Babası, çevrede tanınan bir âlimdir. İlk eğitimini babasından alır, ardından farklı âlimlerden dersler alarak 17 yılın sonunda icazetini alır. Ancak imamlık yapmaz. Geçimini marangozluk ve duvar ustalığıyla sağlar. Köydeki bir problem sebebiyle ailesiyle birlikte Batman’a yerleşir.
Batman merkezinde iki çarşının kesiştiği yerde marangoz dükkânı açar. Hızla gelişen ilçede yoğun siparişler alır. Boş vakitlerinde Arapça kitaplar okuyarak zihnini geliştirir. Esnaf komşularıyla, özellikle Abdurrahman Yargın’la ilmî sohbetler eder. Abdurrahman Yargın Bediüzzaman’ın Son Şahit talebelerinden olan hırdavatçıdır. Çevresi onu güvenilir, sevilen ve sayılan biri olarak tanır. Komşu esnafa her fırsatta Risale-i Nurlar’dan dersler okur, ardından bir risale hediye eder.
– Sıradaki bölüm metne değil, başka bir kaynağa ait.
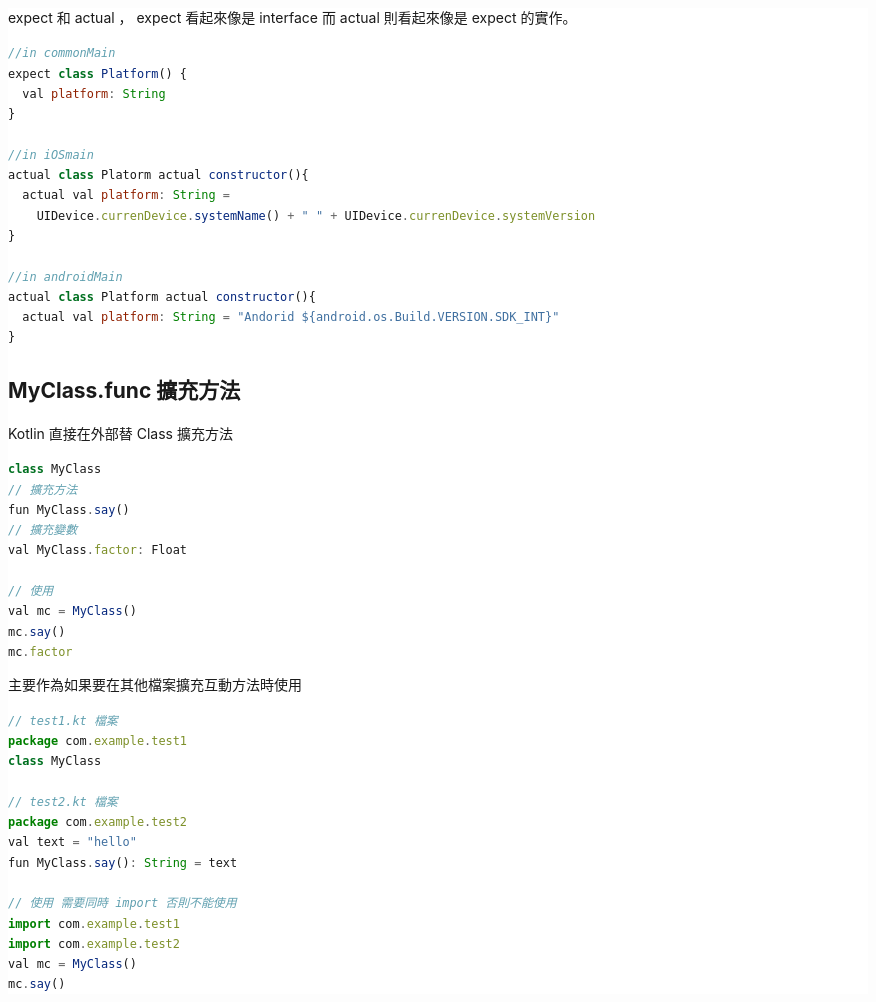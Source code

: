 
expect 和 actual ， expect 看起來像是 interface 而 actual 則看起來像是 expect 的實作。

```js
//in commonMain
expect class Platform() {
  val platform: String
}

//in iOSmain
actual class Platorm actual constructor(){
  actual val platform: String = 
    UIDevice.currenDevice.systemName() + " " + UIDevice.currenDevice.systemVersion
}

//in androidMain
actual class Platform actual constructor(){
  actual val platform: String = "Andorid ${android.os.Build.VERSION.SDK_INT}"
}
```

## MyClass.func 擴充方法

Kotlin 直接在外部替 Class 擴充方法
```js
class MyClass
// 擴充方法
fun MyClass.say()
// 擴充變數
val MyClass.factor: Float

// 使用
val mc = MyClass()
mc.say()
mc.factor
```

主要作為如果要在其他檔案擴充互動方法時使用
```js
// test1.kt 檔案
package com.example.test1
class MyClass

// test2.kt 檔案
package com.example.test2
val text = "hello"
fun MyClass.say(): String = text

// 使用 需要同時 import 否則不能使用
import com.example.test1
import com.example.test2
val mc = MyClass()
mc.say()
```
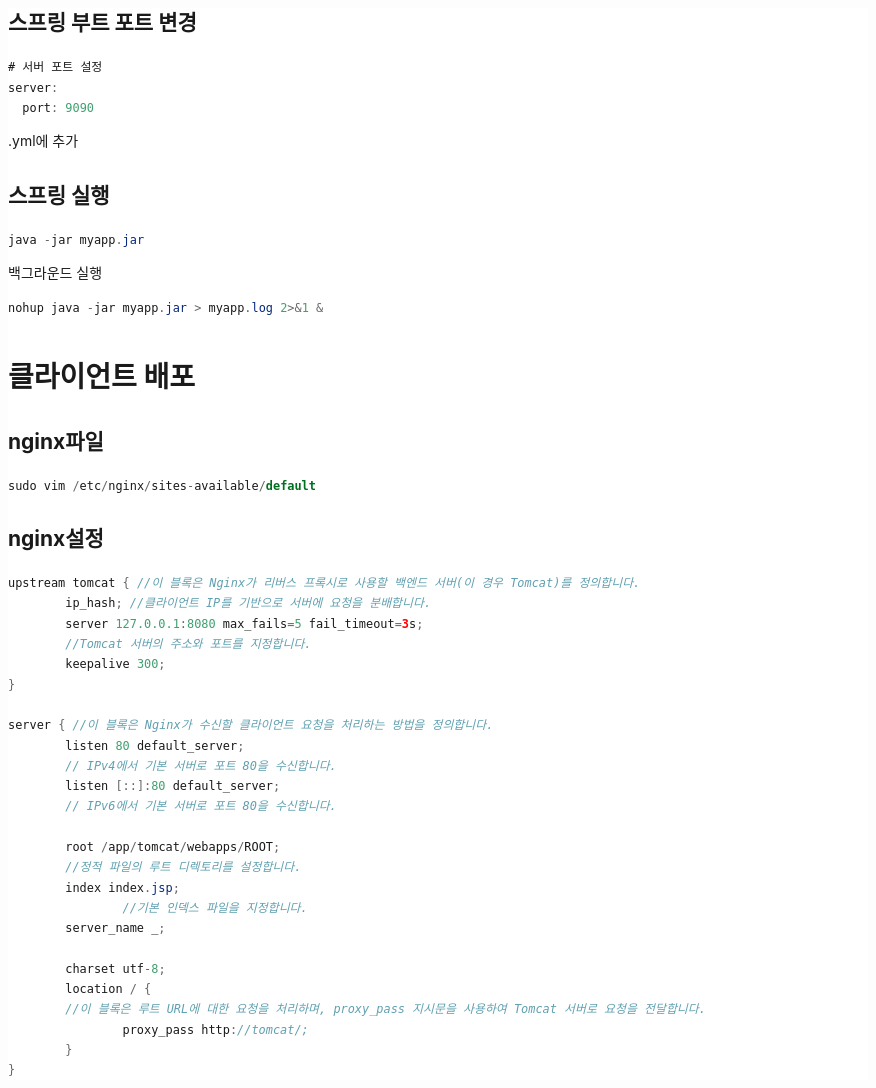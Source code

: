## 스프링 부트 포트 변경

```java
# 서버 포트 설정
server:
  port: 9090
```

.yml에 추가

## 스프링 실행

```java
java -jar myapp.jar
```

백그라운드 실행

```java
nohup java -jar myapp.jar > myapp.log 2>&1 &
```

# 클라이언트 배포

## nginx파일

```java
sudo vim /etc/nginx/sites-available/default
```

## nginx설정

```java
upstream tomcat { //이 블록은 Nginx가 리버스 프록시로 사용할 백엔드 서버(이 경우 Tomcat)를 정의합니다.
        ip_hash; //클라이언트 IP를 기반으로 서버에 요청을 분배합니다.
        server 127.0.0.1:8080 max_fails=5 fail_timeout=3s;
        //Tomcat 서버의 주소와 포트를 지정합니다.
        keepalive 300;
}

server { //이 블록은 Nginx가 수신할 클라이언트 요청을 처리하는 방법을 정의합니다.
        listen 80 default_server;
        // IPv4에서 기본 서버로 포트 80을 수신합니다.
        listen [::]:80 default_server;
        // IPv6에서 기본 서버로 포트 80을 수신합니다.

        root /app/tomcat/webapps/ROOT;
        //정적 파일의 루트 디렉토리를 설정합니다.
        index index.jsp;
				//기본 인덱스 파일을 지정합니다.
        server_name _;
				
        charset utf-8;
        location / {
        //이 블록은 루트 URL에 대한 요청을 처리하며, proxy_pass 지시문을 사용하여 Tomcat 서버로 요청을 전달합니다.
                proxy_pass http://tomcat/;
        }
}
```

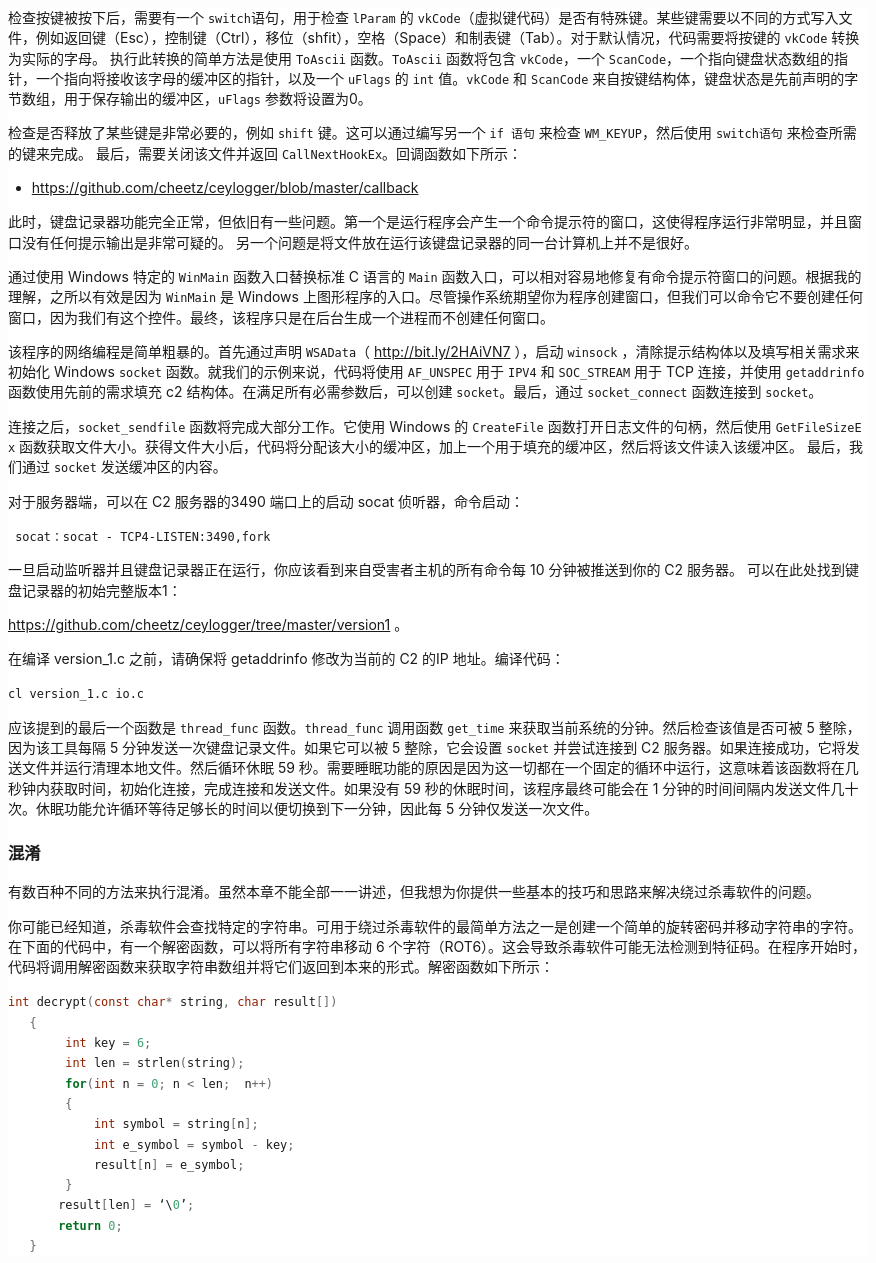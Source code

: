检查按键被按下后，需要有一个 `switch`语句，用于检查 `lParam` 的 `vkCode`（虚拟键代码）是否有特殊键。某些键需要以不同的方式写入文件，例如返回键（Esc），控制键（Ctrl），移位（shfit），空格（Space）和制表键（Tab）。对于默认情况，代码需要将按键的 `vkCode` 转换为实际的字母。 执行此转换的简单方法是使用 `ToAscii` 函数。`ToAscii` 函数将包含 `vkCode`，一个 `ScanCode`，一个指向键盘状态数组的指针，一个指向将接收该字母的缓冲区的指针，以及一个 `uFlags` 的 `int` 值。`vkCode` 和 `ScanCode` 来自按键结构体，键盘状态是先前声明的字节数组，用于保存输出的缓冲区，`uFlags` 参数将设置为0。

检查是否释放了某些键是非常必要的，例如 `shift` 键。这可以通过编写另一个 `if 语句` 来检查 `WM_KEYUP`，然后使用 `switch语句` 来检查所需的键来完成。 最后，需要关闭该文件并返回 `CallNextHookEx`。回调函数如下所示：

* https://github.com/cheetz/ceylogger/blob/master/callback

此时，键盘记录器功能完全正常，但依旧有一些问题。第一个是运行程序会产生一个命令提示符的窗口，这使得程序运行非常明显，并且窗口没有任何提示输出是非常可疑的。 另一个问题是将文件放在运行该键盘记录器的同一台计算机上并不是很好。

通过使用 Windows 特定的 `WinMain` 函数入口替换标准 C 语言的 `Main` 函数入口，可以相对容易地修复有命令提示符窗口的问题。根据我的理解，之所以有效是因为 `WinMain` 是 Windows 上图形程序的入口。尽管操作系统期望你为程序创建窗口，但我们可以命令它不要创建任何窗口，因为我们有这个控件。最终，该程序只是在后台生成一个进程而不创建任何窗口。

该程序的网络编程是简单粗暴的。首先通过声明 `WSAData`（ http://bit.ly/2HAiVN7 ），启动 `winsock` ，清除提示结构体以及填写相关需求来初始化 Windows `socket` 函数。就我们的示例来说，代码将使用 `AF_UNSPEC` 用于 `IPV4` 和 `SOC_STREAM` 用于 TCP 连接，并使用 `getaddrinfo` 函数使用先前的需求填充 c2 结构体。在满足所有必需参数后，可以创建 `socket`。最后，通过 `socket_connect` 函数连接到 `socket`。

连接之后，`socket_sendfile` 函数将完成大部分工作。它使用 Windows 的 `CreateFile` 函数打开日志文件的句柄，然后使用 `GetFileSizeEx` 函数获取文件大小。获得文件大小后，代码将分配该大小的缓冲区，加上一个用于填充的缓冲区，然后将该文件读入该缓冲区。 最后，我们通过 `socket` 发送缓冲区的内容。

对于服务器端，可以在 C2 服务器的3490 端口上的启动 socat 侦听器，命令启动：

```
 socat：socat - TCP4-LISTEN:3490,fork
```

 一旦启动监听器并且键盘记录器正在运行，你应该看到来自受害者主机的所有命令每 10 分钟被推送到你的 C2 服务器。 可以在此处找到键盘记录器的初始完整版本1：

https://github.com/cheetz/ceylogger/tree/master/version1 。 

在编译 version_1.c 之前，请确保将 getaddrinfo 修改为当前的 C2 的IP 地址。编译代码：

```shell
cl version_1.c io.c 
```

应该提到的最后一个函数是 `thread_func` 函数。`thread_func` 调用函数 `get_time` 来获取当前系统的分钟。然后检查该值是否可被 5 整除，因为该工具每隔 5 分钟发送一次键盘记录文件。如果它可以被 5 整除，它会设置 `socket` 并尝试连接到 C2 服务器。如果连接成功，它将发送文件并运行清理本地文件。然后循环休眠 59 秒。需要睡眠功能的原因是因为这一切都在一个固定的循环中运行，这意味着该函数将在几秒钟内获取时间，初始化连接，完成连接和发送文件。如果没有 59 秒的休眠时间，该程序最终可能会在 1 分钟的时间间隔内发送文件几十次。休眠功能允许循环等待足够长的时间以便切换到下一分钟，因此每 5 分钟仅发送一次文件。

### 混淆
有数百种不同的方法来执行混淆。虽然本章不能全部一一讲述，但我想为你提供一些基本的技巧和思路来解决绕过杀毒软件的问题。

你可能已经知道，杀毒软件会查找特定的字符串。可用于绕过杀毒软件的最简单方法之一是创建一个简单的旋转密码并移动字符串的字符。在下面的代码中，有一个解密函数，可以将所有字符串移动 6 个字符（ROT6）。这会导致杀毒软件可能无法检测到特征码。在程序开始时，代码将调用解密函数来获取字符串数组并将它们返回到本来的形式。解密函数如下所示：

```c
int decrypt(const char* string, char result[])
   { 
        int key = 6;
        int len = strlen(string); 
        for(int n = 0; n < len;  n++)
        { 
            int symbol = string[n];
            int e_symbol = symbol - key; 
            result[n] = e_symbol; 
        }
       result[len] = ‘\0’;
       return 0;
   }
```
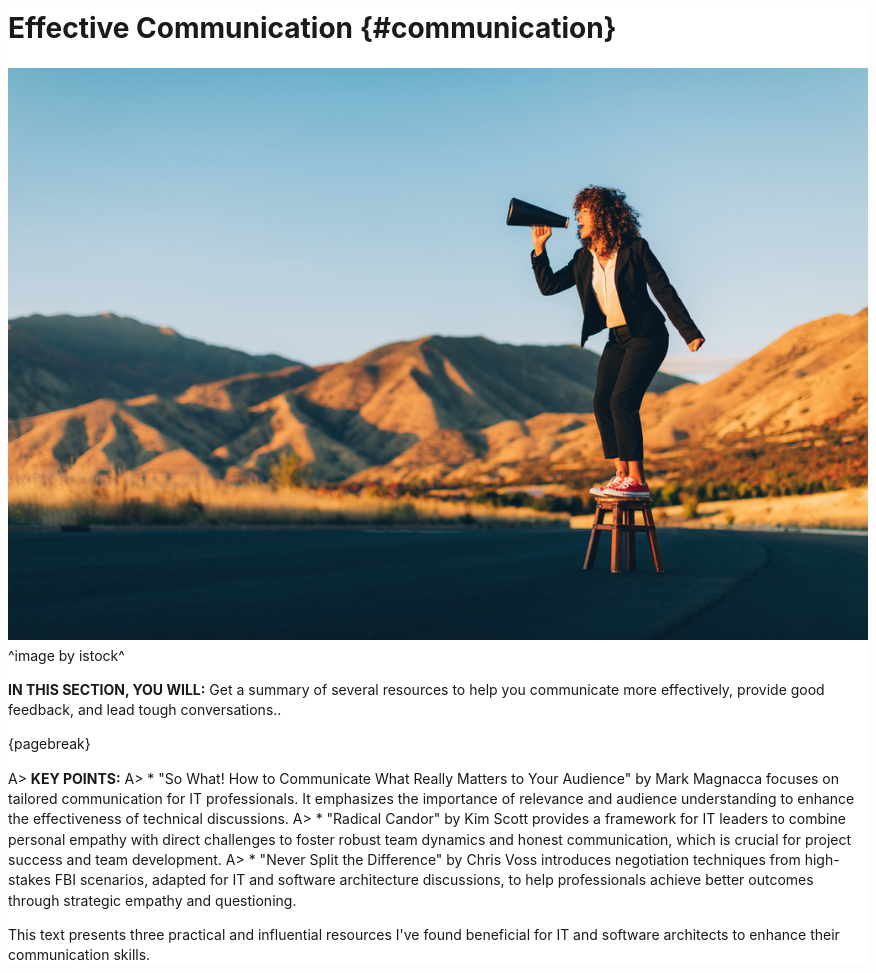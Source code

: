 

# Effective Communication {#communication}

![](assets/images/iStock-1188030610.jpg)
^image by istock^

**IN THIS SECTION, YOU WILL:** Get a summary of several resources to help you communicate more effectively, provide good feedback, and lead tough conversations..

{pagebreak}

A> **KEY POINTS:**
A> * "So What! How to Communicate What Really Matters to Your Audience" by Mark Magnacca focuses on tailored communication for IT professionals. It emphasizes the importance of relevance and audience understanding to enhance the effectiveness of technical discussions.
A> * "Radical Candor" by Kim Scott provides a framework for IT leaders to combine personal empathy with direct challenges to foster robust team dynamics and honest communication, which is crucial for project success and team development.
A> * "Never Split the Difference" by Chris Voss introduces negotiation techniques from high-stakes FBI scenarios, adapted for IT and software architecture discussions, to help professionals achieve better outcomes through strategic empathy and questioning.

This text presents three practical and influential resources I've found beneficial for IT and software architects to enhance their communication skills.
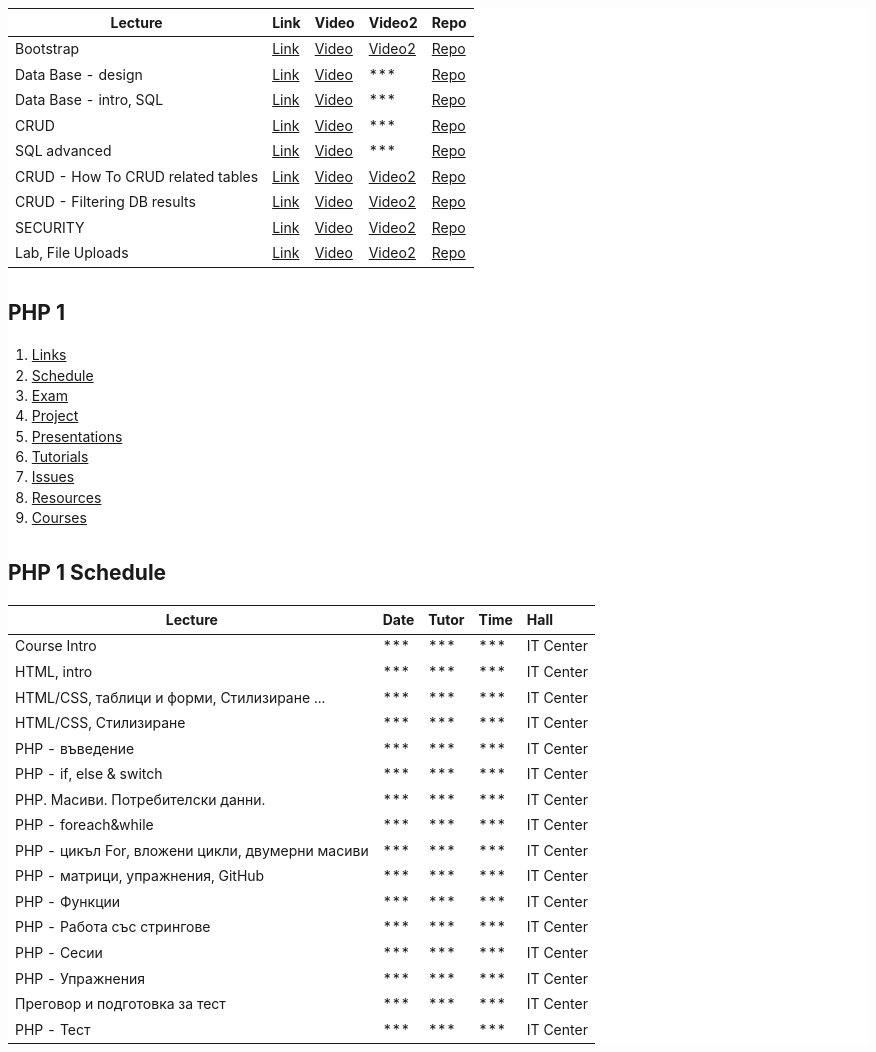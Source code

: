 | Lecture | Link | Video | Video2 | Repo |
|---------|:-----|:------|:-----|:-----|
| Bootstrap | [Link](https://github.com/VratsaSoftware/php18/tree/master/02_PHP%26MySQL/01_bootstrap/Slides) | [Video](https://www.youtube.com/watch?v=mUW5s3ZX4IY&list=PLQFk-VQC2oBawLCFW13B6Si4SfF7xgpLb&index=22&t=0s) |[Video2](https://youtu.be/WDD4-vqmVHc) | [Repo](https://github.com/VratsaSoftware/php18/tree/master/02_PHP%26MySQL/01_bootstrap) |
| Data Base - design | [Link]() | [Video](https://youtu.be/v3SyNPcqVSQ) | *** | [Repo](https://github.com/VratsaSoftware/php18/tree/master/02_PHP%26MySQL/02_db_design) |
| Data Base - intro, SQL | [Link](https://github.com/VratsaSoftware/php18/tree/master/02_PHP%26MySQL/03_mysql_db_sql/Slides) | [Video](https://studio.youtube.com/video/Rb5jrIZNUPA/edit) | *** | [Repo](https://github.com/VratsaSoftware/php18/tree/master/02_PHP%26MySQL/03_mysql_db_sql/Tasks) |
| CRUD | [Link](https://github.com/VratsaSoftware/php18/tree/master/02_PHP%26MySQL/04_CRUD/Slides) | [Video](https://youtu.be/xS32qYBR1W0) |*** | [Repo](https://github.com/VratsaSoftware/php18/tree/master/02_PHP%26MySQL/04_CRUD) |
| SQL advanced| [Link](https://github.com/VratsaSoftware/php18/tree/master/02_PHP%26MySQL/05_SQL_advanced/Slides) | [Video](https://youtu.be/q22RYwZhu58) |*** | [Repo]() |
| CRUD - How To CRUD related tables | [Link]() | [Video]() |[Video2]() | [Repo]()|
| CRUD - Filtering DB results | [Link]() | [Video]() |[Video2]() | [Repo]()|
| SECURITY | [Link]() | [Video]() |[Video2]() | [Repo]() |
| Lab, File Uploads | [Link]() | [Video]() |[Video2]() | [Repo]() |




## PHP 1
1. [Links](#php-1-links)
2. [Schedule](#php-1-schedule)
3. [Exam](#php-1-exam)
4. [Project](#php-1-project)
5. [Presentations](#php-1-presentations)
6. [Tutorials](#php-1-tutorials)
7. [Issues](#php-1-issues)
8. [Resources](#php-1-resources)
9. [Courses](#php-1-courses)

## PHP 1 Schedule

| Lecture | Date | Tutor | Time | Hall |
|---------|:-----|:------|:-----|:-----|
| Course Intro | *** | *** | *** | IT Center | 
| HTML, intro |  *** | *** | *** | IT Center | 
| HTML/CSS, таблици и форми, Стилизиране ... | *** | *** | *** | IT Center |
| HTML/CSS, Стилизиране|  *** | *** | *** | IT Center |
| PHP - въведение | *** | *** | *** | IT Center |
| PHP - if, else & switch | *** | *** | *** | IT Center | 
| PHP. Масиви. Потребителски данни. | *** | *** | *** | IT Center |
| PHP - foreach&while | *** | *** | *** | IT Center |
| PHP - цикъл For, вложени цикли, двумерни масиви | *** | *** | *** | IT Center |
| PHP - матрици, упражнения, GitHub | *** | *** | *** | IT Center |
| PHP - Функции | *** | *** | *** | IT Center |
| PHP - Работа със стрингове | *** | *** | *** | IT Center |
| PHP - Сесии | *** | *** | *** | IT Center |
| PHP - Упражнения | *** | *** | *** | IT Center |
| Преговор и подготовка за тест | *** | *** | *** | IT Center |
| PHP - Тест | *** | *** | *** | IT Center |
Abdurrahman, karşı dükkân komşusu marangoz Mele Mehmet Emin Coşan’ı sever, sohbetlerinden keyif alır. Bir gün yine bir sohbetin ardından Bediüzzaman’ın Lem’alar isimli kitabını ona hediye eder. Mele, kitabı aldığı gibi dükkândaki Arapça kitapların bulunduğu kitaplığa koyar. Kitabın kapağını dahi açmaz. Kitap, yaklaşık sekiz yıl boyunca tozlu rafta bekler.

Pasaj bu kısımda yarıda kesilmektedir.